ACC Seeks Changes In CA MJP Proposal

The Association of Corporate Counsel (ACC) recently filed another round of comments with bar authorities in California regarding the implementation of the state's multijurisdictional practice (MJP) reforms.

As advocated by ACC, the state had passed an MJP package authorizing lawyers from outside of California to make temporary practice incursions into the state on client business, as well as authorizing in-house lawyers licensed in other states to accept jobs with California employers in the state without taking the California bar exam.

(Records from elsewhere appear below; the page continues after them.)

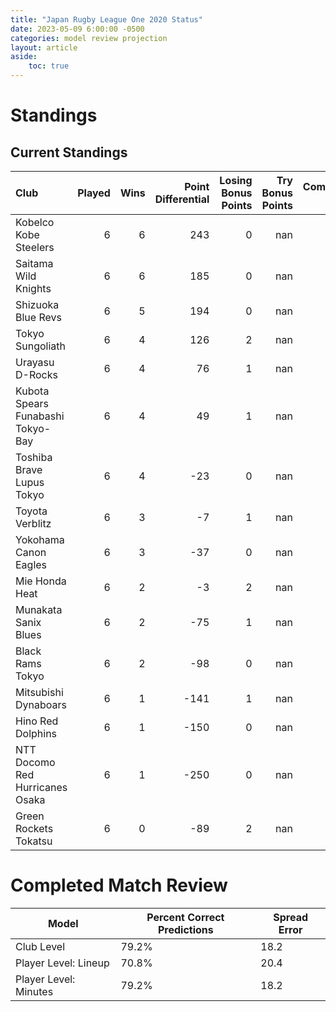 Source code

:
 ```yaml
---  
title: "Japan Rugby League One 2020 Status"  
date: 2023-05-09 6:00:00 -0500  
categories: model review projection  
layout: article  
aside:  
    toc: true  
---
```

# Standings

## Current Standings


| Club                              |   Played |   Wins |   Point Differential |   Losing Bonus Points |   Try Bonus Points |   Competition Points |
|:----------------------------------|---------:|-------:|---------------------:|----------------------:|-------------------:|---------------------:|
| Kobelco Kobe Steelers             |        6 |      6 |                  243 |                     0 |                nan |                   24 |
| Saitama Wild Knights              |        6 |      6 |                  185 |                     0 |                nan |                   24 |
| Shizuoka Blue Revs                |        6 |      5 |                  194 |                     0 |                nan |                   20 |
| Tokyo Sungoliath                  |        6 |      4 |                  126 |                     2 |                nan |                   18 |
| Urayasu D-Rocks                   |        6 |      4 |                   76 |                     1 |                nan |                   17 |
| Kubota Spears Funabashi Tokyo-Bay |        6 |      4 |                   49 |                     1 |                nan |                   17 |
| Toshiba Brave Lupus Tokyo         |        6 |      4 |                  -23 |                     0 |                nan |                   16 |
| Toyota Verblitz                   |        6 |      3 |                   -7 |                     1 |                nan |                   13 |
| Yokohama Canon Eagles             |        6 |      3 |                  -37 |                     0 |                nan |                   12 |
| Mie Honda Heat                    |        6 |      2 |                   -3 |                     2 |                nan |                   10 |
| Munakata Sanix Blues              |        6 |      2 |                  -75 |                     1 |                nan |                    9 |
| Black Rams Tokyo                  |        6 |      2 |                  -98 |                     0 |                nan |                    8 |
| Mitsubishi Dynaboars              |        6 |      1 |                 -141 |                     1 |                nan |                    5 |
| Hino Red Dolphins                 |        6 |      1 |                 -150 |                     0 |                nan |                    4 |
| NTT Docomo Red Hurricanes Osaka   |        6 |      1 |                 -250 |                     0 |                nan |                    4 |
| Green Rockets Tokatsu             |        6 |      0 |                  -89 |                     2 |                nan |                    2 |



# Completed Match Review


| Model | Percent Correct Predictions | Spread Error |
| ------ | ------ | ------ |
| Club Level | 79.2% | 18.2 |
| Player Level: Lineup | 70.8% | 20.4 |
| Player Level: Minutes | 79.2% | 18.2 |

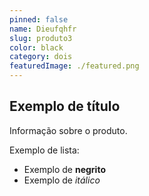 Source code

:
 ```yaml
---
pinned: false
name: Dieufqhfr
slug: produto3
color: black
category: dois
featuredImage: ./featured.png
---
```


## Exemplo de título

Informação sobre o produto.

Exemplo de lista:

- Exemplo de **negrito**
- Exemplo de _itálico_
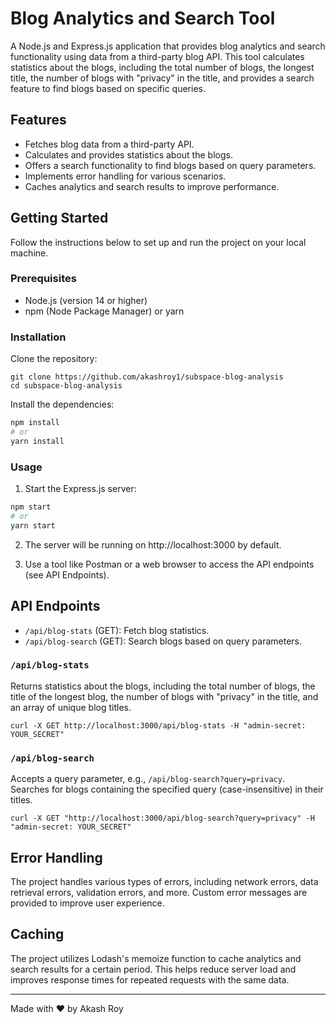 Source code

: # Blog Analytics and Search Tool

A Node.js and Express.js application that provides blog analytics and search functionality using data from a third-party blog API. This tool calculates statistics about the blogs, including the total number of blogs, the longest title, the number of blogs with "privacy" in the title, and provides a search feature to find blogs based on specific queries.

## Features
- Fetches blog data from a third-party API.
- Calculates and provides statistics about the blogs.
- Offers a search functionality to find blogs based on query parameters.
- Implements error handling for various scenarios.
- Caches analytics and search results to improve performance.

## Getting Started
Follow the instructions below to set up and run the project on your local machine.

### Prerequisites
- Node.js (version 14 or higher)
- npm (Node Package Manager) or yarn

### Installation
Clone the repository:

```shell
git clone https://github.com/akashroy1/subspace-blog-analysis
cd subspace-blog-analysis
```

Install the dependencies:

```bash
npm install
# or
yarn install
```
### Usage
1. Start the Express.js server:

```bash
npm start
# or
yarn start
```

2. The server will be running on http://localhost:3000 by default.

3. Use a tool like Postman or a web browser to access the API endpoints (see API Endpoints).

## API Endpoints
- `/api/blog-stats` (GET): Fetch blog statistics.
- `/api/blog-search` (GET): Search blogs based on query parameters.

### `/api/blog-stats`
Returns statistics about the blogs, including the total number of blogs, the title of the longest blog, the number of blogs with "privacy" in the title, and an array of unique blog titles.

```curl
curl -X GET http://localhost:3000/api/blog-stats -H "admin-secret: YOUR_SECRET"
```

### `/api/blog-search`
Accepts a query parameter, e.g., `/api/blog-search?query=privacy`.
Searches for blogs containing the specified query (case-insensitive) in their titles.
```curl
curl -X GET "http://localhost:3000/api/blog-search?query=privacy" -H "admin-secret: YOUR_SECRET"
```

## Error Handling
The project handles various types of errors, including network errors, data retrieval errors, validation errors, and more. Custom error messages are provided to improve user experience.

## Caching
The project utilizes Lodash's memoize function to cache analytics and search results for a certain period. This helps reduce server load and improves response times for repeated requests with the same data.

----------
Made with ❤️ by Akash Roy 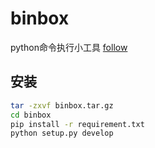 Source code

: # binbox
python命令执行小工具
[follow](https://github.com/forMwish/binbox)
## 安装

```bash
tar -zxvf binbox.tar.gz
cd binbox
pip install -r requirement.txt
python setup.py develop
```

ACC had filed a set of comments asking for changes to proposed Rule 965, most of which were not implemented. ACC continues to have significant concerns about several provisions which seem inconsistent with the overall spirit of the reform. Now, bar authorities have requested guidance on the details of implementation of new Rule 965, and ACC has requested changes to four major provisions of the proposed implementation regime.

First, ACC requested that the bar shorten its 30-plus page Application for Determination of Moral Character, arguing that the same form required of first-time bar applicants is not needed for experienced attorneys with no practice or disciplinary problems.

Second, ACC requested that the proposal's requirement that registered in-house lawyers must use the title "Registered In-House Counsel" is not necessary, is confusing, discriminatory, degrading, and void of any public policy purpose.

Third, ACC suggested that the rule should not be interpreted to prevent all court appearances of registered in-house counsel in the state, but should allow court appearances by registrants who successfully complete the court pro hac vice application.

Fourth, ACC urged the bar to redefine the language prohibiting other representations to allow for corporate counsel registered under the rule to provide pro bono services (supervised by a licensed California pro bono provider).

"Our recommendations are focused on streamlining the proposed process and will, we believe, increase economic and staff efficiencies in the administration of the system and remove unnecessary burdens on applicants, without adversely impacting the protection of California clients or the reputation and standards of the California bar," said John H. McGuckin Jr., ACC's chairman of the board and active member of the California Bar who served on the Bar's Board of Governors from 1993-1996.